Rude et réaliste, ce final n’est pas simplement prenant, il est aussi à l’image de tout le film, d’une triste beauté
. Tant d’éléments participent à magnifier ce film. D'abord, il y a le sujet en lui-même. ‘’High Sierra’’ sort du lot grâce à sa description du personnage Roy Earle. Nous ne sommes plus face à l’ascension d’un jeune homme (comme Tony Camonte) qui va connaître une gloire éphémère à la suite de ses méfaits. Earle est déjà un homme d’âge mûr. Earle est déjà très célèbre dans son milieu. Et enfin, Earle est lassé de toute cette activité. C’est une légende qui aspire simplement à une vie normale : il cherche à rentrer dans le moule de la normalité. Mais il n’y a pas de surprise. John Huston étant le scénariste, le film est traversé par cette idée d’échec.

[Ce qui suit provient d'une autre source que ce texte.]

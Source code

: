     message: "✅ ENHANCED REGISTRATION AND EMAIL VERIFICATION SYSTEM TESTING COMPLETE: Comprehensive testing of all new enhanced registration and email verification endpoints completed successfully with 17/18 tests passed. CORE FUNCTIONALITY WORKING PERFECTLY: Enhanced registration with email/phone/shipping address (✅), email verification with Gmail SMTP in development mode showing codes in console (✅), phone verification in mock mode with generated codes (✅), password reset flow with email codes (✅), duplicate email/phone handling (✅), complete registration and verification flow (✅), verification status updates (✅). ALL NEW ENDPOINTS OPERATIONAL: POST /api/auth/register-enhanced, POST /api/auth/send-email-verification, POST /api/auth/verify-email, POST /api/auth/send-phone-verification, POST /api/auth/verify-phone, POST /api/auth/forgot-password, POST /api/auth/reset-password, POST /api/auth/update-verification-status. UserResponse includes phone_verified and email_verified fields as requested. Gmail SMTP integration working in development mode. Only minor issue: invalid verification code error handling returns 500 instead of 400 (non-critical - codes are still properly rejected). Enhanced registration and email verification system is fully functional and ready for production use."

Velma ne l'a jamais aimer, ce qui pousse Earle sur la voie définitive du crime
. La beauté du film, elle s’ancre aussi dans l’entourage d’Earle.
Ne trouvant pas sa place aux côtés de Velma et de sa famille
, Earle ne trouve un semblant de réconfort qu’auprès de deux losers : Marie (la grande Ida Lupino) qui n’arrive pas à trouver sa place comme Earle et le chien Pard que recueillera Earle (les deux lui seront fidèles jusqu’à la fin). En ce sens, ‘’High Sierra’’ ellipse l’archétype du genre qu’est l’ascension et se focalise surtout sur l’échec. C’est une œuvre à la beauté pathétique où les personnages principaux fuient sans cesse, sans trouver la moindre échappatoire. Ils sont les premiers représentants du cinéma de John Huston : des parias, des perdants désespérés.

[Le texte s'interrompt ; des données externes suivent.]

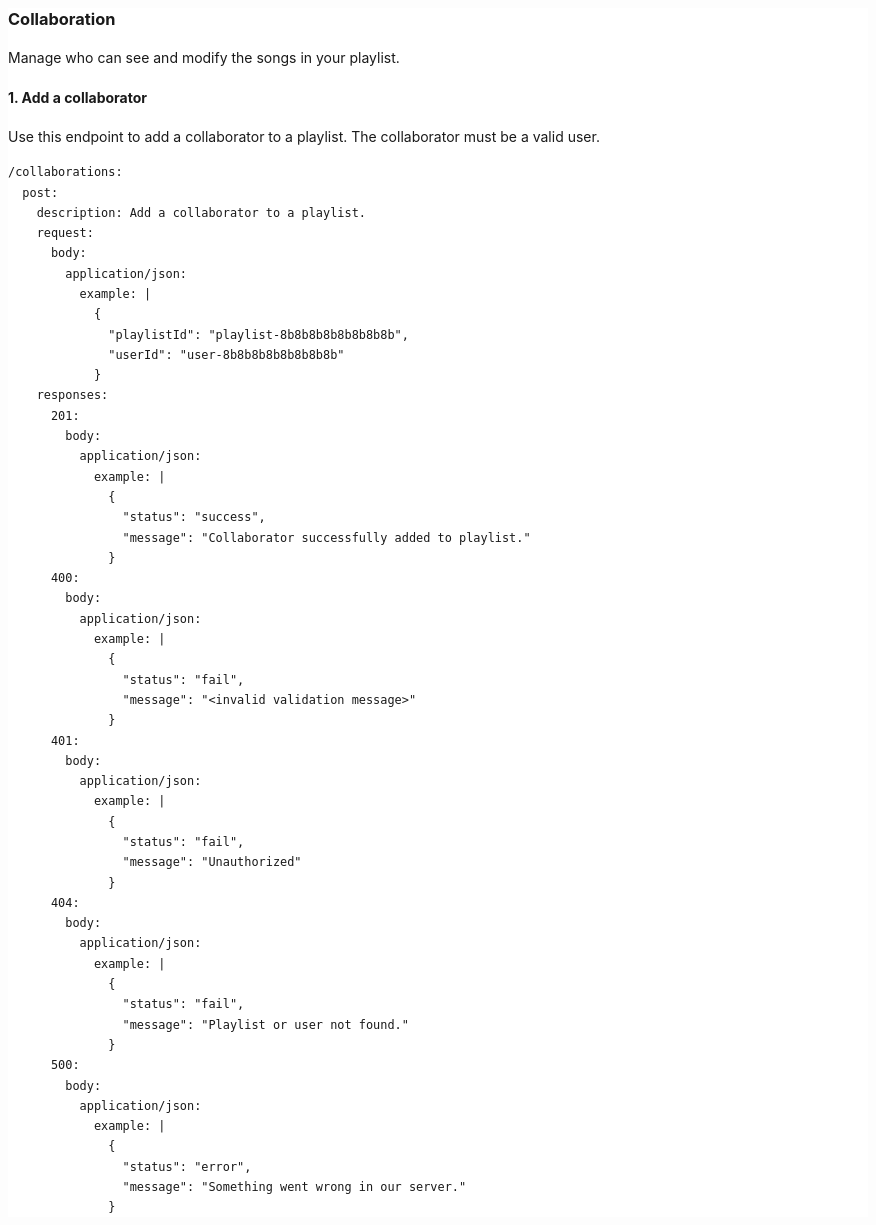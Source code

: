 ### Collaboration

Manage who can see and modify the songs in your playlist.

#### 1. Add a collaborator

Use this endpoint to add a collaborator to a playlist. The collaborator must be a valid user.

```raml
/collaborations:
  post:
    description: Add a collaborator to a playlist.
    request:
      body:
        application/json:
          example: |
            {
              "playlistId": "playlist-8b8b8b8b8b8b8b8b",
              "userId": "user-8b8b8b8b8b8b8b8b"
            }
    responses:
      201:
        body:
          application/json:
            example: |
              {
                "status": "success",
                "message": "Collaborator successfully added to playlist."
              }
      400:
        body:
          application/json:
            example: |
              {
                "status": "fail",
                "message": "<invalid validation message>"
              }
      401:
        body:
          application/json:
            example: |
              {
                "status": "fail",
                "message": "Unauthorized"
              }
      404:
        body:
          application/json:
            example: |
              {
                "status": "fail",
                "message": "Playlist or user not found."
              }
      500:
        body:
          application/json:
            example: |
              {
                "status": "error",
                "message": "Something went wrong in our server."
              }
```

Dès lors, la mort dans les dernières minutes devient source de liberté
. Tout cela pourrait paraître outrageusement anxiogène. Il n’en est rien grâce au plus gros point fort du film : l’environnement et les décors. Une nouvelle fois, ‘’High Sierra’’ se distingue de la masse de films de gangster de l’époque. Principalement axé sur la prohibition, le film de gangster est un genre souvent urbain. De ‘’L’ennemi public’’ (William Wellman, 1930) à‘’Scarface’’, la ville de l’automobile et des abattoirs Chicago est partout. Noire et poisseux, Chicago est une ville monstrueuse qui broie et étouffe les héros (en l’occurrence plutôt anti-héros). Tout le contraire de ‘’High Sierra’’. Et si ‘’La Grande évasion’’, le titre français du film n’était pas aussi stupide que ça ? Et si, la grande évasion, c'était celle qui consiste à s’échapper de ces gigantesques villes champignons ? Loin des gratte-ciels, du bitume, des salles enfumées, ‘’High Sierra’’ offre une évasion vers ces grands espaces. Les arbres remplacent les immeubles et le soleil écrase la nuit, dans laquelle aime se réfugier habituellement les gangsters. Le genre phare des Etats-Unis, le western, n’est pas loin : cette impression est renforcée lorsqu’on sait que Walsh réalisera sept ans plus tard ‘’Colorado Territory’’, un western qui est un remake de ‘’High Sierra’’. Mais l’évasion semble être vaine. Ce sentiment de tragédie qui régit l’ensemble du film est accru via les décors. Dans le polar, les réalisateurs apprécient souligner l’enfermement du héros dans la ville, pris au piège des étroites ruelles et chambres (inutile d’en faire une liste, mais il faut avouer que de Jules Dassin à Michael Mann, les metteurs en scène de la ville sont légions). Une chance était donc donné à Earle : celle de pouvoir s’évader des villes, dans la nature de la Sierra Nevada, qui semble être sans limite.
Il n’y parviendra même pas. Tellement asservi à son destin de gangster qui était écrit d’avance, Earle ne parviendra pas à s’évanouir dans la nature et ses immensités : la liberté se trouvera au bout du chemin, dans la mort
.
Grâce à une réunion de talentueux artistes, ‘’High Sierra’’ est un très grand cru du film de gangster, genre qui hélas a fini par être assez caricaturé des décennies plus tard par Scorsese. Au regard de la fusion entre le monde du hors la loi et le monde de la nature, il ne serait pas étonnant que ‘’High Sierra’’ ait servi d’inspiration à Arthur Penn et son ‘’Bonnie et Clyde’’ (1967) ou encore Terrence Malick et sa ‘’Balade sauvage’’ (1973).